Scesi dall'auto ed entrai nell'edificio, dove Maybelle mi salutò con uno dei suoi soliti abbracci. Era sempre stata una delle persone di cui mi fidavo di più quando mi trovavo qui.
Fu grazie a lei che dopo soltanto tre mesi io riuscii a recuperare ciò che ne restava di me stessa.
Per Lindy però non era così. Era in quella clinica da quasi un anno, e i progressi erano lenti e spesso inesistenti. Le sue condizioni erano molto più gravi delle mie, e sembrava che lei non avesse alcuna motivazione per tornare a vivere e a smettere di sopravvivere.
Mi era stata accanto durante quei tre mesi. Era la mia compagna di stanza, e ricordo che i primi tempi non furono semplici. Il legame che avevamo lo costruimmo col tempo, e giorno dopo giorno si rafforzava sempre di più.
Ero molto legata a Lindy, e lei non meritava di stare in quel posto. Nessuno lo meritava.

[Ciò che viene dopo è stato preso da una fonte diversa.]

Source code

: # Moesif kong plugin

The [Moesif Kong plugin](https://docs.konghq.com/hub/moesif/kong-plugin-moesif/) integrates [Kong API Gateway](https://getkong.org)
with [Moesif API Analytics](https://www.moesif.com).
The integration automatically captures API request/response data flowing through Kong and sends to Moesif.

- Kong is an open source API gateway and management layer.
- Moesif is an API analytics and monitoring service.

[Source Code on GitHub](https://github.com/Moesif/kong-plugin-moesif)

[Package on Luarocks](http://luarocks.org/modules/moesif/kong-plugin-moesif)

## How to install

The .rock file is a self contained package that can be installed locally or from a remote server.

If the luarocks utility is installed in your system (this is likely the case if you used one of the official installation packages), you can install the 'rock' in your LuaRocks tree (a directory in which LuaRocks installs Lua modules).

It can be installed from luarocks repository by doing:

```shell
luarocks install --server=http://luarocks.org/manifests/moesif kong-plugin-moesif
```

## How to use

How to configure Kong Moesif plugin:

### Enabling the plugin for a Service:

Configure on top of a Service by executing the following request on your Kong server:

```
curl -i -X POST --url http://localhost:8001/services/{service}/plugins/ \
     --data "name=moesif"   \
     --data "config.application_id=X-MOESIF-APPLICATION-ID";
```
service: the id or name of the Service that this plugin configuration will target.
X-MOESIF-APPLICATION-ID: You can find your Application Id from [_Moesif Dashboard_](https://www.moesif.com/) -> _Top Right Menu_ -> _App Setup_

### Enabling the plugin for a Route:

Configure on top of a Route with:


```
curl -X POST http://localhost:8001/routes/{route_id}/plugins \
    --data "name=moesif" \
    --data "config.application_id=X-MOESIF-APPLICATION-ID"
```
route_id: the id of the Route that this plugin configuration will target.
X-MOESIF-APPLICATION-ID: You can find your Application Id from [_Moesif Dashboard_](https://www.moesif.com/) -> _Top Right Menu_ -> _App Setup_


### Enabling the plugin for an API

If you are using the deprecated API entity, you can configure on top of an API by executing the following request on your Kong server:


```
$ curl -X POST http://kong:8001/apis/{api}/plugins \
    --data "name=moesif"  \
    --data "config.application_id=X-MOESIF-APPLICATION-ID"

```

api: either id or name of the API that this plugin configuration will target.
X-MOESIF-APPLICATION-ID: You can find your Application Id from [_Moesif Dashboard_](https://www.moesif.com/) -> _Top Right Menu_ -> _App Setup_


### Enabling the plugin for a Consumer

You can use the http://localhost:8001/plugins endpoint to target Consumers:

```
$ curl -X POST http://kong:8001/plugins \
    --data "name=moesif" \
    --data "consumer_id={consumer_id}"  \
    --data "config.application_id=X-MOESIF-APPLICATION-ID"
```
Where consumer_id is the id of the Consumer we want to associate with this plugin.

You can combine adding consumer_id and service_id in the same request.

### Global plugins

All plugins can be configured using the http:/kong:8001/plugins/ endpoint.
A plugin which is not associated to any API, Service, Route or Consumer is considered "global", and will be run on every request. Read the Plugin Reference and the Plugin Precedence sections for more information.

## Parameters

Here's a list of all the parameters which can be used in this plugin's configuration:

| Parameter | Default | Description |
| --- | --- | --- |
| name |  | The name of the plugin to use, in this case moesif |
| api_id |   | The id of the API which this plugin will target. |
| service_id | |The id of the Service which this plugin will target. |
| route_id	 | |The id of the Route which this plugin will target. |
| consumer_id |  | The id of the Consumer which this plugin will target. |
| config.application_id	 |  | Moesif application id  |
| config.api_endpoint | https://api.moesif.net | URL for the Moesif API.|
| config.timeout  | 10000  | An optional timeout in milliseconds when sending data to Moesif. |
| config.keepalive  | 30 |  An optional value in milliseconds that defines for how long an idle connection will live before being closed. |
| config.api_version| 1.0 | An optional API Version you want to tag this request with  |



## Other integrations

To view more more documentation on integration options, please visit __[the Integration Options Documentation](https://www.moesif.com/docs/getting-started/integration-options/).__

La porta della sua camera era socchiusa, e da quando io me ne ero andata nessuno aveva preso il mio posto, quindi lei se ne stava lì, da sola con tutti i suoi demoni a gravarle sulle spalle.
«Emma.» Mi sorrise ampiamente non appena mi vide.
«Ciao, Lindy.» Le andai incontro e la abbracciai.
«Hai già mangiato?» Le domandai, ma lei scosse lievemente la testa indicando il vassoio sul comodino accanto al suo letto, totalmente intatto. Non aveva toccato praticamente niente.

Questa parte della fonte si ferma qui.